Why is the right wing media on cue sh1tting on Simone Biles?
Please don't ask me that. The answer is really unpleasant.
When I was a child my parents were terrified I would be exposed to the kind of hatred Simone Biles is experiencing. The had to destroy any tendency I had to do my own thing, to be who I am, and not to care what anybody thinks. And I was so insistent on being who I am they had to kill me psychically and convert me to thinking just like they do. I learned to hate and fear anybody who was different or did not toe the line, stay in my court, and obey all the social rules and etiquette. And so I became just like them hateful and terrified of anybody different and especially anybody who showed even the slightest signs that they might break free of the program. Have you any idea how deeply I suffered having to abandon my real self and become a walking zombie, a robot, a machine pretending to be alive?
Oh yes, I know why I hate her and condemn her to hell.
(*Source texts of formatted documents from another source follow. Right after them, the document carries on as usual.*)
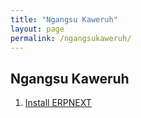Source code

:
 ```yaml
---
title: "Ngangsu Kaweruh"
layout: page
permalink: /ngangsukaweruh/
---
```


## Ngangsu Kaweruh
1. [Install ERPNEXT](/learn/install_erpnext/)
She has said hell no to my prison. She might even become happy to be who she really is, selfish, the bitch, to make herself and not everybody else happy, to put her welfare above me and my holy prison, to shit on everything I was told I had to believe is sacred. You have no idea how deep that hate I have for self actualized people, people who simply do not care, who would spit in the face of my parents. Nobody but nobody, after what it cost me to conform is going to tell me I'm not the 'good one', the dutiful and obedient son, the apple of my parents' eyes, their perfect mirror.
Trust me, you people are never going to figure this out. You will never notice you are just like me, full of envy, jealousy, and hate for everybody.
Boy, a flock of 'em flew over that time. I just need a cookie and I will forget everything.